__Requirement__. Go through the listing below and output exactly the line with "你对繁中的认知全来自于简中吗？", the line with "please visit <http://www.allaboutdnt.com>.", and each line between; omit the rest.
· · ·
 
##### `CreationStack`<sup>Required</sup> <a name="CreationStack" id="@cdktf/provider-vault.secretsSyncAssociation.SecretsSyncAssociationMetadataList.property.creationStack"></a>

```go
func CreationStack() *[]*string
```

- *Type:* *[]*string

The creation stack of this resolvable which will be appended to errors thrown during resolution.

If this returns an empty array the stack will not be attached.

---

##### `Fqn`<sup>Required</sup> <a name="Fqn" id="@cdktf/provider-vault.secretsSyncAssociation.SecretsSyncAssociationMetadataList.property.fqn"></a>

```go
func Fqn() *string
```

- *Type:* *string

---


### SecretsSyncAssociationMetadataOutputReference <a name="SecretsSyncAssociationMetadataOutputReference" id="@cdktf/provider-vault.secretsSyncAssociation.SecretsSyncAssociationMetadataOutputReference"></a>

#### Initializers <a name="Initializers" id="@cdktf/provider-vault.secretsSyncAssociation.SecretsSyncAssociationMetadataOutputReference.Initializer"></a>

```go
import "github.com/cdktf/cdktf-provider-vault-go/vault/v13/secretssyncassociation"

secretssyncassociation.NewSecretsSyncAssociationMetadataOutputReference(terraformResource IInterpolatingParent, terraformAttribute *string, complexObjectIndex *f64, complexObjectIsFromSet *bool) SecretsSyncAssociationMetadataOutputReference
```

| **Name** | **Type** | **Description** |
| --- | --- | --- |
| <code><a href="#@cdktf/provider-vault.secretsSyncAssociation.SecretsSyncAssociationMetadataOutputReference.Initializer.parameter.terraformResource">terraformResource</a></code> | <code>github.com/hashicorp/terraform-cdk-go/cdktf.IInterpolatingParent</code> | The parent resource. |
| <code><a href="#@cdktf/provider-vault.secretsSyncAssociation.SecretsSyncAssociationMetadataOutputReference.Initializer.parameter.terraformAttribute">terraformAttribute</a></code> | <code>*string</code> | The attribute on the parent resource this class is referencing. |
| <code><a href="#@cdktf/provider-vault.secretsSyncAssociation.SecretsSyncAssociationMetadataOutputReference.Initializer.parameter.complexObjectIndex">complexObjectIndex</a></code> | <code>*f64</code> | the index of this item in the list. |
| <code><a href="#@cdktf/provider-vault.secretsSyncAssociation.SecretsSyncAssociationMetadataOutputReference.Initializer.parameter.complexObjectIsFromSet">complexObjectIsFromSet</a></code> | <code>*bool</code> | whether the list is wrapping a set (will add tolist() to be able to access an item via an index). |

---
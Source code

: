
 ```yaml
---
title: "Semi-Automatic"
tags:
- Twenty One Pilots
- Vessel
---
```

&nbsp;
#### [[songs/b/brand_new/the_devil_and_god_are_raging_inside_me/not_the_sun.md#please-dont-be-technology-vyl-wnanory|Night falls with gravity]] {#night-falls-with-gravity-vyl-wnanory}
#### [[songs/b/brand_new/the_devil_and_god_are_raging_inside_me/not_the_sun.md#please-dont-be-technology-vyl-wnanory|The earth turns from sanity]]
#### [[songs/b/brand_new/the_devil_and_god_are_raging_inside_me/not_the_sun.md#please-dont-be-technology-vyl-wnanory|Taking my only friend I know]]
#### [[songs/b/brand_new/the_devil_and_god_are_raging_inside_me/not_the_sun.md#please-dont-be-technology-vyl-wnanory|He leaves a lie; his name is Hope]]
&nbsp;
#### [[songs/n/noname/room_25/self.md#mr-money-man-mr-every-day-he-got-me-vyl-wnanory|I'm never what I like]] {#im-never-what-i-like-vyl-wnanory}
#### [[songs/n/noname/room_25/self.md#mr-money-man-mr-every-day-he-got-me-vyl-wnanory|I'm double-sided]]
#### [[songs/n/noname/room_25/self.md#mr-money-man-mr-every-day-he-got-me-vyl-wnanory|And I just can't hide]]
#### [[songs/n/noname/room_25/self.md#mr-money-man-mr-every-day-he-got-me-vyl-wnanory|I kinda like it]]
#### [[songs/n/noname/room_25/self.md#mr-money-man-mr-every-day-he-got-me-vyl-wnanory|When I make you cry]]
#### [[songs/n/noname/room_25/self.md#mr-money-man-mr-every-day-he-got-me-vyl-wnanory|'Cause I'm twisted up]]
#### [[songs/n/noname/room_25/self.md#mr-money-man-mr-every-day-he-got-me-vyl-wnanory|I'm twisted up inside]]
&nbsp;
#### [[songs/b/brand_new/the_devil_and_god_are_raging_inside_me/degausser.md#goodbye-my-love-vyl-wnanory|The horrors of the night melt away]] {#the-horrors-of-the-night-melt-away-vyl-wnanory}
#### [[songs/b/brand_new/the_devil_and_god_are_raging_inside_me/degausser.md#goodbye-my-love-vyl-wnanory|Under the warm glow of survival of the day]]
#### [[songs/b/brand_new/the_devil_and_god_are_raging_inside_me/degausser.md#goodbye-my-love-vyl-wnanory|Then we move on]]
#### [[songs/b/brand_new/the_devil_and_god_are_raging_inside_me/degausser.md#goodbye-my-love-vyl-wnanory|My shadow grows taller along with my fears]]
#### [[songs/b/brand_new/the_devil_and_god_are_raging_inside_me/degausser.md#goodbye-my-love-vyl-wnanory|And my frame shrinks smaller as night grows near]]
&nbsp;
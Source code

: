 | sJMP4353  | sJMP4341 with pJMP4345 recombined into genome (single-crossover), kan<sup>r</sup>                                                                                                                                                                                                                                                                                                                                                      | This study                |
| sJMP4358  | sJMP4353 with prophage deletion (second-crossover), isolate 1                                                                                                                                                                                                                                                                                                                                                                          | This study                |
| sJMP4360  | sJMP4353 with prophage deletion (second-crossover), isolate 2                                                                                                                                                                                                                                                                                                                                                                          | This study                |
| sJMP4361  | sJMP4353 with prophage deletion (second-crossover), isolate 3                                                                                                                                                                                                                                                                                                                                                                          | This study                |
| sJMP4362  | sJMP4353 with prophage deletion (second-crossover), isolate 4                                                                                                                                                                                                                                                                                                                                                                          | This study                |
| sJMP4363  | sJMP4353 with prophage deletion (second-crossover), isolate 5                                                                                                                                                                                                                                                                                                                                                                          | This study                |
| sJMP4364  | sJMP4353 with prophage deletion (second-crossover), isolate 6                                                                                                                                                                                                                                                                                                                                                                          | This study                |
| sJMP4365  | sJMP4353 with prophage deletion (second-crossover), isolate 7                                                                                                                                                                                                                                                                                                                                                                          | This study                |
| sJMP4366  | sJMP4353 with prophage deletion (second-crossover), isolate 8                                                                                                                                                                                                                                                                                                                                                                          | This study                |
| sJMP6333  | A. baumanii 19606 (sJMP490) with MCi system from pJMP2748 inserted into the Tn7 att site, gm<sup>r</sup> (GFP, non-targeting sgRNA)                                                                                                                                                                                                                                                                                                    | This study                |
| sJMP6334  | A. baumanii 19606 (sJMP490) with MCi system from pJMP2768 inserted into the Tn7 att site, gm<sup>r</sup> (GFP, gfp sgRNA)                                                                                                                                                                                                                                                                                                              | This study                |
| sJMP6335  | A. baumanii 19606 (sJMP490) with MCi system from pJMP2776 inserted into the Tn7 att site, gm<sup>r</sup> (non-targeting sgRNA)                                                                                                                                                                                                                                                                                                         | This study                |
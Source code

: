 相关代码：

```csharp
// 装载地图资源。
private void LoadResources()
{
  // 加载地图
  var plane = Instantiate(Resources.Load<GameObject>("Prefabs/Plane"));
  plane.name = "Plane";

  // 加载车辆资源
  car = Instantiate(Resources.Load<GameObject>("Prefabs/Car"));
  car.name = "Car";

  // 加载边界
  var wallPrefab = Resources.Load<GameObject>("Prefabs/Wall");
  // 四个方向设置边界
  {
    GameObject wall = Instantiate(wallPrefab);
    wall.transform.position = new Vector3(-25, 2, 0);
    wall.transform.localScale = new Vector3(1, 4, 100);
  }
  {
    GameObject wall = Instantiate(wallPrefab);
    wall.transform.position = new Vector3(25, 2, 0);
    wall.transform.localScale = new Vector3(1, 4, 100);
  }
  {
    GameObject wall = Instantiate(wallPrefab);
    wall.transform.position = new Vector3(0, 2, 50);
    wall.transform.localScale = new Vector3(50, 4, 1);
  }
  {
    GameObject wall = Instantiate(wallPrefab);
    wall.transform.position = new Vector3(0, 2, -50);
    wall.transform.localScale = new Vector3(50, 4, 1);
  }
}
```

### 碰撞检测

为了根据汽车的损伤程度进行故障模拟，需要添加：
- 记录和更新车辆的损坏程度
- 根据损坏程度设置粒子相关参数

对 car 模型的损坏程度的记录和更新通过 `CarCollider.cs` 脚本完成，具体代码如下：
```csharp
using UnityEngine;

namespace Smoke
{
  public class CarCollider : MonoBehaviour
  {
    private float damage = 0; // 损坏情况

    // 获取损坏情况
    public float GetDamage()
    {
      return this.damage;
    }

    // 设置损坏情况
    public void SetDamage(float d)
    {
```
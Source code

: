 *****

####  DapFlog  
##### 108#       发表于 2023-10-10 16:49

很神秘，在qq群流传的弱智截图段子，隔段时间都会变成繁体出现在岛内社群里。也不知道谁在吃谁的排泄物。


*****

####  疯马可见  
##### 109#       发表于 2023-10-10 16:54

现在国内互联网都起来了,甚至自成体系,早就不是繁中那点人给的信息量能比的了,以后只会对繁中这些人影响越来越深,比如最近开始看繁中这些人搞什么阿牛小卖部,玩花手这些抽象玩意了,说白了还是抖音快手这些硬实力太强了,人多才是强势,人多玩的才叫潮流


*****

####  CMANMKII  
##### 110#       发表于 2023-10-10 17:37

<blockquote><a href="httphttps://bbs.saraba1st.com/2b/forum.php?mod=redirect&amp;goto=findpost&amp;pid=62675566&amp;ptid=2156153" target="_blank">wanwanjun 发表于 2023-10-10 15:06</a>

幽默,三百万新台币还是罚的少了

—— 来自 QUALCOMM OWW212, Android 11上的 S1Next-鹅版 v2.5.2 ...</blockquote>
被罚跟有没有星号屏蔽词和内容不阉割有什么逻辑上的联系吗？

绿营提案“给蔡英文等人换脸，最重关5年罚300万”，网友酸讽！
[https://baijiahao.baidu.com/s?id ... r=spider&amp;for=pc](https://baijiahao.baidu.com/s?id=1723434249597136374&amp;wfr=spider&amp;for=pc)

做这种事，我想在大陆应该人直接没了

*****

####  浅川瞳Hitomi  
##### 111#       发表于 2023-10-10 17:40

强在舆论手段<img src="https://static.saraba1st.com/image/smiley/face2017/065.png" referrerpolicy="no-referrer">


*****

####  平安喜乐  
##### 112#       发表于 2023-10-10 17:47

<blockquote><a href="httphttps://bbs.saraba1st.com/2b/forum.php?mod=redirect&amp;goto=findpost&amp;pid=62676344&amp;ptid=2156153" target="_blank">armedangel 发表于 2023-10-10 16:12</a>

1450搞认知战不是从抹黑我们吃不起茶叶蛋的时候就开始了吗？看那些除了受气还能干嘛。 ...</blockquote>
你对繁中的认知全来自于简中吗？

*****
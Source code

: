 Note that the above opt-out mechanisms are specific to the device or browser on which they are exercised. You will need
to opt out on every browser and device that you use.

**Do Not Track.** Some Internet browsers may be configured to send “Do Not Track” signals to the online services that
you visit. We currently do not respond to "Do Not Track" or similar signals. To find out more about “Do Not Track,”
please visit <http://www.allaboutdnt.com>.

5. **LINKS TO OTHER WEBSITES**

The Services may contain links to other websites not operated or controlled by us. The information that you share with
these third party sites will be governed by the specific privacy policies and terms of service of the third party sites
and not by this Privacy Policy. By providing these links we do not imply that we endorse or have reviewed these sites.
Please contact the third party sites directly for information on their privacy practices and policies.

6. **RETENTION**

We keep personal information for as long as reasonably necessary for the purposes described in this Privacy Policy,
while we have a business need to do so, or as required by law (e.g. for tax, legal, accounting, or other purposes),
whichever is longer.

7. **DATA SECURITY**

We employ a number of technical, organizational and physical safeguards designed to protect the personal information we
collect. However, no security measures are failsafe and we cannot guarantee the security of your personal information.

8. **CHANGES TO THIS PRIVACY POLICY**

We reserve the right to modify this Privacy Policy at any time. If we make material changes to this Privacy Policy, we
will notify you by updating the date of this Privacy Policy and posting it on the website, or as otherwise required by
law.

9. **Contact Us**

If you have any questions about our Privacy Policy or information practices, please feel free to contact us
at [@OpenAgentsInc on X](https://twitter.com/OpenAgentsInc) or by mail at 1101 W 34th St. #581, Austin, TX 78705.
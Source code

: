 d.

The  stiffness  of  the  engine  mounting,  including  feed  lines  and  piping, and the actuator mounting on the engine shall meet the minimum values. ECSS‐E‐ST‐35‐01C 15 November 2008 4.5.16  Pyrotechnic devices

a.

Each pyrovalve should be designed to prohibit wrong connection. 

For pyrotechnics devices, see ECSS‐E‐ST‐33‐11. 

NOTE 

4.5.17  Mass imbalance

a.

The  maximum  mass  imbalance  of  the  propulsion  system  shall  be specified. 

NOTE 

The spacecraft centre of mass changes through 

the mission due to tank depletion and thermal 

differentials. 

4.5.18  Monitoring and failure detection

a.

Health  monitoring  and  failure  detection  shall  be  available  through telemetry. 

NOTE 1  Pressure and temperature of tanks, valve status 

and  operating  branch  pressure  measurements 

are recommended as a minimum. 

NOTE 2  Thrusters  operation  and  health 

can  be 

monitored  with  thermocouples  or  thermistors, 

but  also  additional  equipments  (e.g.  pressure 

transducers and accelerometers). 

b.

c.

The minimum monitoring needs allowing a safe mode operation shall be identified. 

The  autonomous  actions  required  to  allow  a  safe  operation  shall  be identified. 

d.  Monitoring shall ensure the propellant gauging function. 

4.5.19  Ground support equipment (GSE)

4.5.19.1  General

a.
· · ·
__Expected output__.
你对繁中的认知全来自于简中吗？

*****
Source code

: Note that the above opt-out mechanisms are specific to the device or browser on which they are exercised. You will need
to opt out on every browser and device that you use.

**Do Not Track.** Some Internet browsers may be configured to send “Do Not Track” signals to the online services that
you visit. We currently do not respond to "Do Not Track" or similar signals. To find out more about “Do Not Track,”
please visit <http://www.allaboutdnt.com>.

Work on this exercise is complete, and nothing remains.